Cite this article as: QI Q Y, CHEN N. Research progress of diffusion tensor imaging in spinal cord injury[J]. Chin J Magn Reson Imaging, 2023, 14(12): 151-155. DOI:10.12015/issn.1674-8034.2023.12.027.


[Abstract] Spinal cord injury (SCI) is a disease with high disability and mortality rates. Conventional spinal cord MRI can be used to evaluate macrostructural changes caused by edema and hemorrhage after SCI, but it cannot clearly show the changes in microstructures such as axons and myelin after injury. Therefore, it is difficult to use conventional spinal cord MRI to objectively judge the degree and prognosis of SCI. Diffusion tensor imaging (DTI) is a non-invasive MRI technique that can reflect the changes in microstructures after SCI using the diffusion information of water molecules in tissues. The quantitative indicators and diffusion tensor tractography (DTT) can help to judge the degree of injury and the prognosis of patients, providing more objective reference information for clinical treatment decisions.
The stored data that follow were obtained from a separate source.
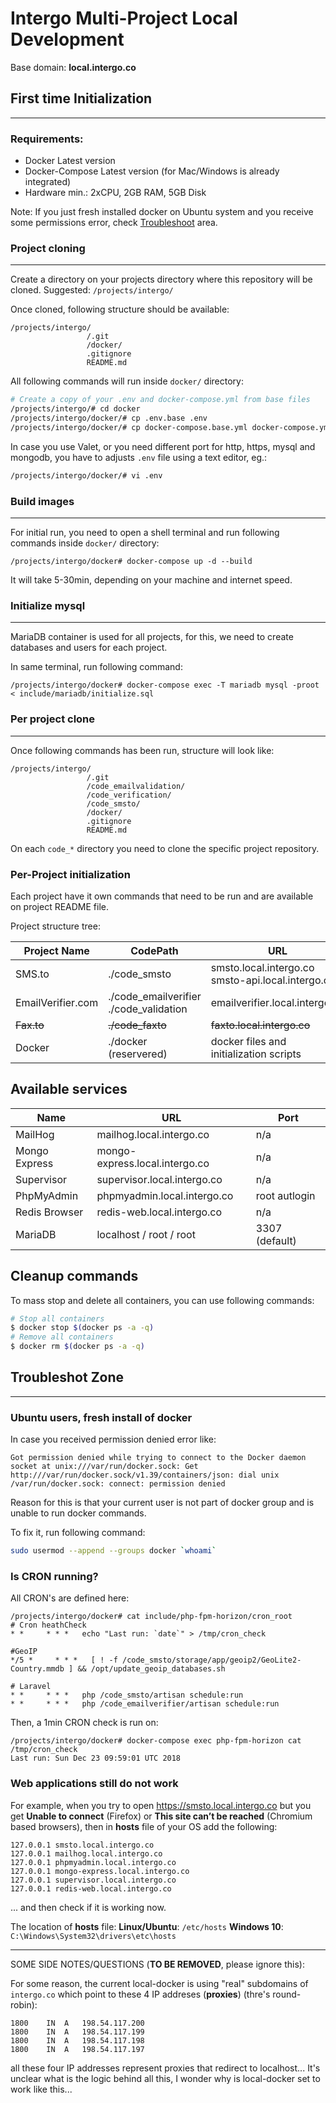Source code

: # Intergo Multi-Project Local Development

Base domain: **local.intergo.co**

## First time Initialization

---

### Requirements:
* Docker Latest version
* Docker-Compose Latest version (for Mac/Windows is already integrated)
* Hardware min.: 2xCPU, 2GB RAM, 5GB Disk

Note: If you just fresh installed docker on Ubuntu system and you receive some permissions error, check [Troubleshoot](#troubleshoot-zone) area.

### Project cloning

---

Create a directory on your projects directory where this repository will be cloned. Suggested:
`/projects/intergo/`

Once cloned, following structure should be available:
```
/projects/intergo/  
                 /.git
                 /docker/
                 .gitignore
                 README.md
```

All following commands will run inside `docker/` directory:

```bash
# Create a copy of your .env and docker-compose.yml from base files
/projects/intergo/# cd docker
/projects/intergo/docker/# cp .env.base .env
/projects/intergo/docker/# cp docker-compose.base.yml docker-compose.yml
```

In case you use Valet, or you need different port for http, https, mysql and mongodb, you have to adjusts `.env` file using a text editor, eg.:

```bash
/projects/intergo/docker/# vi .env
```

### Build images

---

For initial run, you need to open a shell terminal and run following commands inside `docker/` directory:
```
/projects/intergo/docker# docker-compose up -d --build 
```

It will take 5-30min, depending on your machine and internet speed.

### Initialize mysql

---

MariaDB container is used for all projects, for this, we need to create databases and users for each project.

In same terminal, run following command:
```
/projects/intergo/docker# docker-compose exec -T mariadb mysql -proot < include/mariadb/initialize.sql
```

### Per project clone

---

Once following commands has been run, structure will look like:
```
/projects/intergo/  
                 /.git
                 /code_emailvalidation/
                 /code_verification/
                 /code_smsto/
                 /docker/
                 .gitignore
                 README.md
```
On each `code_*` directory you need to clone the specific project repository.

### Per-Project initialization
Each project have it own commands that need to be run and are available on project README file.




Project structure tree:

| Project Name      | CodePath                                   | URL                                     |
| ----------------- | ------------------------------------------ | --------------------------------------- |
| SMS.to            | ./code_smsto                               | smsto.local.intergo.co <br/> smsto-api.local.intergo.co                 |
| EmailVerifier.com | ./code_emailverifier <br>./code_validation | emailverifier.local.intergo.co          |
| ~~Fax.to~~            | ~~./code_faxto~~                               | ~~faxto.local.intergo.co~~                  |
| Docker            | ./docker (reservered)                      | docker files and initialization scripts |



## Available services

| Name          | URL                            | Port          |
| ------------- | ------------------------------ | ------------- |
| MailHog       | mailhog.local.intergo.co       | n/a           |
| Mongo Express | mongo-express.local.intergo.co | n/a           |
| Supervisor    | supervisor.local.intergo.co    | n/a           |
| PhpMyAdmin    | phpmyadmin.local.intergo.co    | root autlogin |
| Redis Browser | redis-web.local.intergo.co     | n/a           |
| MariaDB       | localhost / root / root                    | 3307 (default)         |




## Cleanup commands

To mass stop and delete all containers, you can use following commands:
```bash
# Stop all containers
$ docker stop $(docker ps -a -q)
# Remove all containers
$ docker rm $(docker ps -a -q)
```


## Troubleshot Zone
---

### Ubuntu users, fresh install of docker

In case you received permission denied error like:

```
Got permission denied while trying to connect to the Docker daemon socket at unix:///var/run/docker.sock: Get http:///var/run/docker.sock/v1.39/containers/json: dial unix /var/run/docker.sock: connect: permission denied
```

Reason for this is that your current user is not part of docker group and is unable to run docker commands.

To fix it, run following command:

```bash
sudo usermod --append --groups docker `whoami`
```



### Is CRON running?
All CRON's are defined here:
```
/projects/intergo/docker# cat include/php-fpm-horizon/cron_root
# Cron heathCheck
* *     * * *   echo "Last run: `date`" > /tmp/cron_check

#GeoIP
*/5 *     * * *   [ ! -f /code_smsto/storage/app/geoip2/GeoLite2-Country.mmdb ] && /opt/update_geoip_databases.sh

# Laravel
* *     * * *   php /code_smsto/artisan schedule:run
* *     * * *   php /code_emailverifier/artisan schedule:run
```

Then, a 1min CRON check is run on:
```
/projects/intergo/docker# docker-compose exec php-fpm-horizon cat /tmp/cron_check
Last run: Sun Dec 23 09:59:01 UTC 2018
```

### Web applications still do not work

For example, when you try to open https://smsto.local.intergo.co but you get **Unable to connect** (Firefox) or **This site can’t be reached** (Chromium based browsers), then in **hosts** file of your OS add the following:

```
127.0.0.1 smsto.local.intergo.co
127.0.0.1 mailhog.local.intergo.co
127.0.0.1 phpmyadmin.local.intergo.co
127.0.0.1 mongo-express.local.intergo.co
127.0.0.1 supervisor.local.intergo.co
127.0.0.1 redis-web.local.intergo.co
```
... and then check if it is working now. 

The location of **hosts** file:
**Linux/Ubuntu**: `/etc/hosts`
**Windows 10**: `C:\Windows\System32\drivers\etc\hosts`

------------------------------------------------------------

SOME SIDE NOTES/QUESTIONS (**TO BE REMOVED**, please ignore this): 

For some reason, the current local-docker is using "real" subdomains of `intergo.co` which point to these 4 IP addreses (**proxies**) (thre's round-robin): 
```
1800	IN	A	198.54.117.200
1800	IN	A	198.54.117.199
1800	IN	A	198.54.117.198
1800	IN	A	198.54.117.197
```
all these four IP addresses represent proxies that redirect to localhost...
It's unclear what is the logic behind all this, I wonder why is local-docker set to work like this...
This article reviews the application of DTI in SCI, aiming to understand the research status of DTI in SCI and provide reference for the research and development of DTI in SCI in the future.
[Keywords] spinal cord;myelopathy;spinal cord injury;magnetic resonance imaging;diffusion tensor imaging;diffusion tensor tractography

QI Qunya1, 2   CHEN Nan1, 2*  

1 Department of Radiology and Nuclear Medicine, Xuanwu Hospital, Capital Medical University, Beijing 100053, China

2 Beijing Key Lab of MRI and Brain Informatics, Beijing 100053, China

Corresponding author: CHEN N, E-mail: chenzen8057@sina.com

Conflicts of interest   None.

ACKNOWLEDGMENTS National Natural Science Foundation of China (No. 81271556, 81871339).
Received  2023-07-07
Accepted  2023-12-05
DOI: 10.12015/issn.1674-8034.2023.12.027
Cite this article as: QI Q Y, CHEN N. Research progress of diffusion tensor imaging in spinal cord injury[J]. Chin J Magn Reson Imaging, 2023, 14(12): 151-155. DOI:10.12015/issn.1674-8034.2023.12.027.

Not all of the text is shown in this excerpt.